To do: Determine how many of the lines below hold the word "Result". Give the number and nothing else.

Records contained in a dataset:

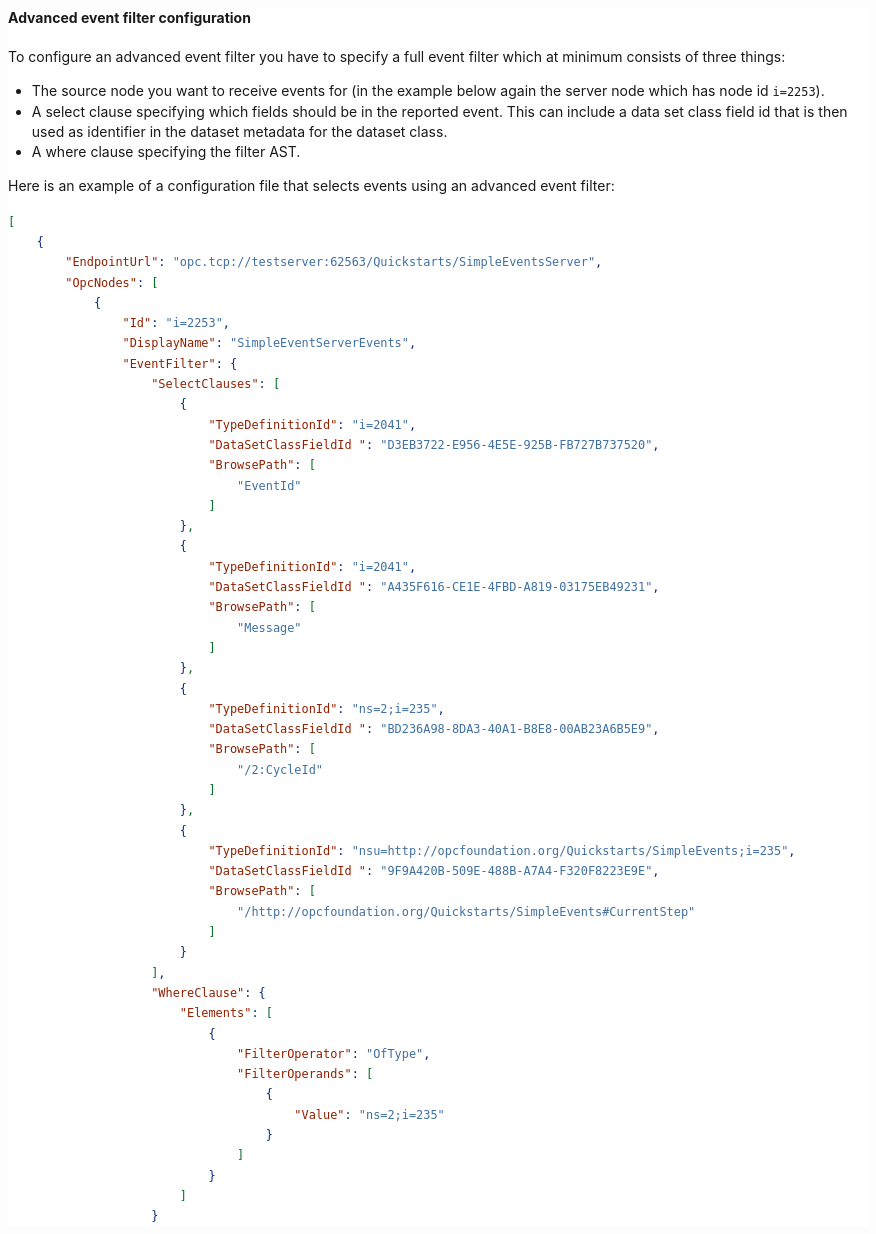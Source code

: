 #### Advanced event filter configuration

To configure an advanced event filter you have to specify a full event filter which at minimum consists of three things:

- The source node you want to receive events for (in the example below again the server node which has node id `i=2253`).
- A select clause specifying which fields should be in the reported event. This can include a data set class field id that is then used as identifier in the dataset metadata for the dataset class.
- A where clause specifying the filter AST.

Here is an example of a configuration file that selects events using an advanced event filter:

```json
[
    {
        "EndpointUrl": "opc.tcp://testserver:62563/Quickstarts/SimpleEventsServer",
        "OpcNodes": [
            {
                "Id": "i=2253",
                "DisplayName": "SimpleEventServerEvents",
                "EventFilter": {
                    "SelectClauses": [
                        {
                            "TypeDefinitionId": "i=2041",
                            "DataSetClassFieldId ": "D3EB3722-E956-4E5E-925B-FB727B737520",
                            "BrowsePath": [
                                "EventId"
                            ]
                        },
                        {
                            "TypeDefinitionId": "i=2041",
                            "DataSetClassFieldId ": "A435F616-CE1E-4FBD-A819-03175EB49231",
                            "BrowsePath": [
                                "Message"
                            ]
                        },
                        {
                            "TypeDefinitionId": "ns=2;i=235",
                            "DataSetClassFieldId ": "BD236A98-8DA3-40A1-B8E8-00AB23A6B5E9",
                            "BrowsePath": [
                                "/2:CycleId"
                            ]
                        },
                        {
                            "TypeDefinitionId": "nsu=http://opcfoundation.org/Quickstarts/SimpleEvents;i=235",
                            "DataSetClassFieldId ": "9F9A420B-509E-488B-A7A4-F320F8223E9E",
                            "BrowsePath": [
                                "/http://opcfoundation.org/Quickstarts/SimpleEvents#CurrentStep"
                            ]
                        }
                    ],
                    "WhereClause": {
                        "Elements": [
                            {
                                "FilterOperator": "OfType",
                                "FilterOperands": [
                                    {
                                        "Value": "ns=2;i=235"
                                    }
                                ]
                            }
                        ]
                    }
```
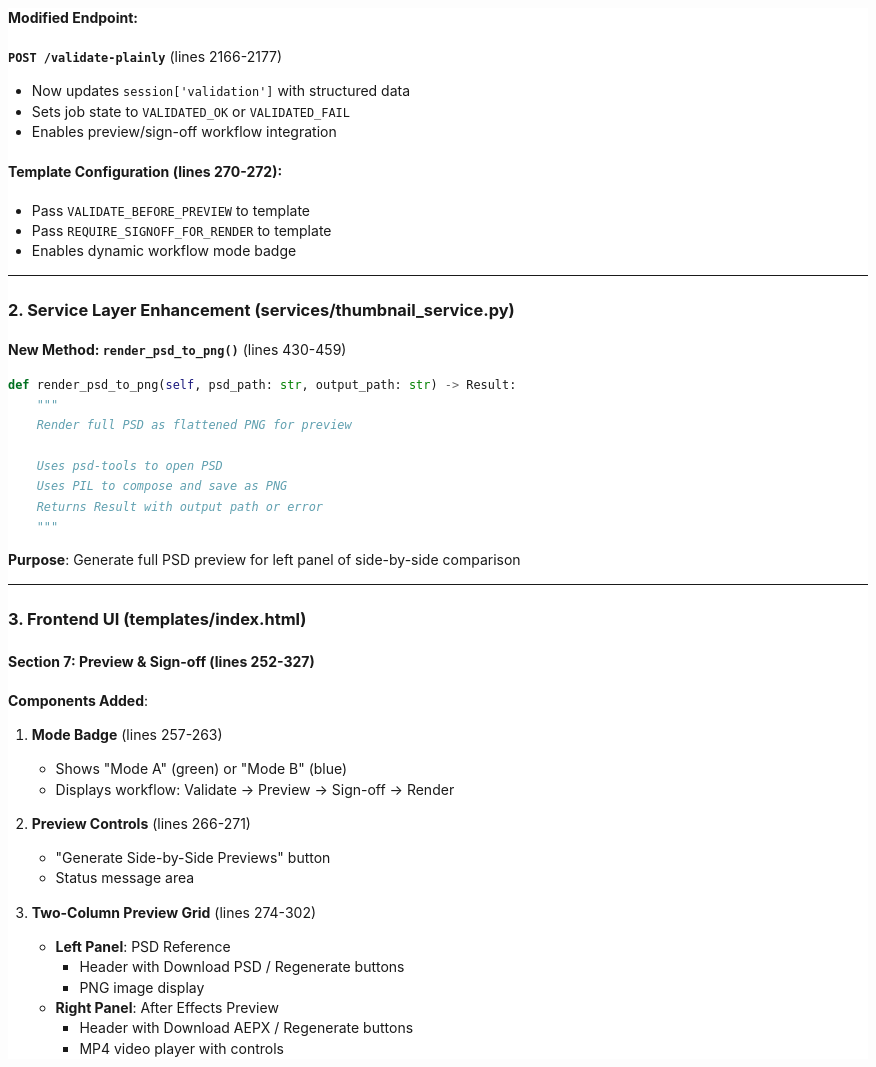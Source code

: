 #### Modified Endpoint:

**`POST /validate-plainly`** (lines 2166-2177)
- Now updates `session['validation']` with structured data
- Sets job state to `VALIDATED_OK` or `VALIDATED_FAIL`
- Enables preview/sign-off workflow integration

#### Template Configuration (lines 270-272):
- Pass `VALIDATE_BEFORE_PREVIEW` to template
- Pass `REQUIRE_SIGNOFF_FOR_RENDER` to template
- Enables dynamic workflow mode badge

---

### 2. Service Layer Enhancement (services/thumbnail_service.py)

**New Method: `render_psd_to_png()`** (lines 430-459)
```python
def render_psd_to_png(self, psd_path: str, output_path: str) -> Result:
    """
    Render full PSD as flattened PNG for preview

    Uses psd-tools to open PSD
    Uses PIL to compose and save as PNG
    Returns Result with output path or error
    """
```

**Purpose**: Generate full PSD preview for left panel of side-by-side comparison

---

### 3. Frontend UI (templates/index.html)

#### Section 7: Preview & Sign-off (lines 252-327)

**Components Added**:

1. **Mode Badge** (lines 257-263)
   - Shows "Mode A" (green) or "Mode B" (blue)
   - Displays workflow: Validate → Preview → Sign-off → Render

2. **Preview Controls** (lines 266-271)
   - "Generate Side-by-Side Previews" button
   - Status message area

3. **Two-Column Preview Grid** (lines 274-302)
   - **Left Panel**: PSD Reference
     - Header with Download PSD / Regenerate buttons
     - PNG image display
   - **Right Panel**: After Effects Preview
     - Header with Download AEPX / Regenerate buttons
     - MP4 video player with controls
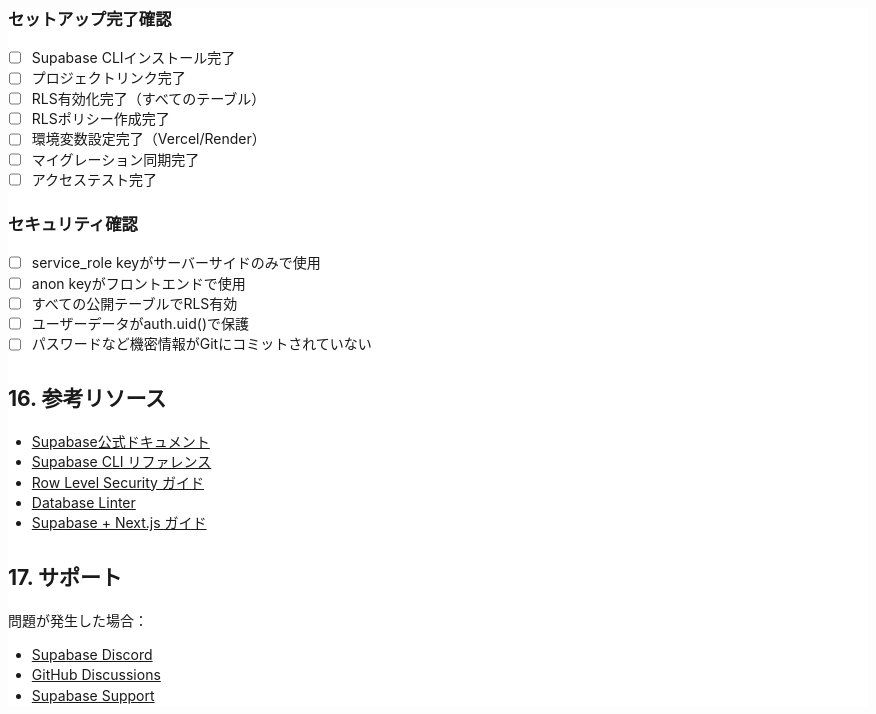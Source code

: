 ### セットアップ完了確認

- [ ] Supabase CLIインストール完了
- [ ] プロジェクトリンク完了
- [ ] RLS有効化完了（すべてのテーブル）
- [ ] RLSポリシー作成完了
- [ ] 環境変数設定完了（Vercel/Render）
- [ ] マイグレーション同期完了
- [ ] アクセステスト完了

### セキュリティ確認

- [ ] service_role keyがサーバーサイドのみで使用
- [ ] anon keyがフロントエンドで使用
- [ ] すべての公開テーブルでRLS有効
- [ ] ユーザーデータがauth.uid()で保護
- [ ] パスワードなど機密情報がGitにコミットされていない

## 16. 参考リソース

- [Supabase公式ドキュメント](https://supabase.com/docs)
- [Supabase CLI リファレンス](https://supabase.com/docs/reference/cli)
- [Row Level Security ガイド](https://supabase.com/docs/guides/auth/row-level-security)
- [Database Linter](https://supabase.com/docs/guides/database/database-linter)
- [Supabase + Next.js ガイド](https://supabase.com/docs/guides/getting-started/quickstarts/nextjs)

## 17. サポート

問題が発生した場合：
- [Supabase Discord](https://discord.supabase.com/)
- [GitHub Discussions](https://github.com/supabase/supabase/discussions)
- [Supabase Support](https://supabase.com/support)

Answer box: 2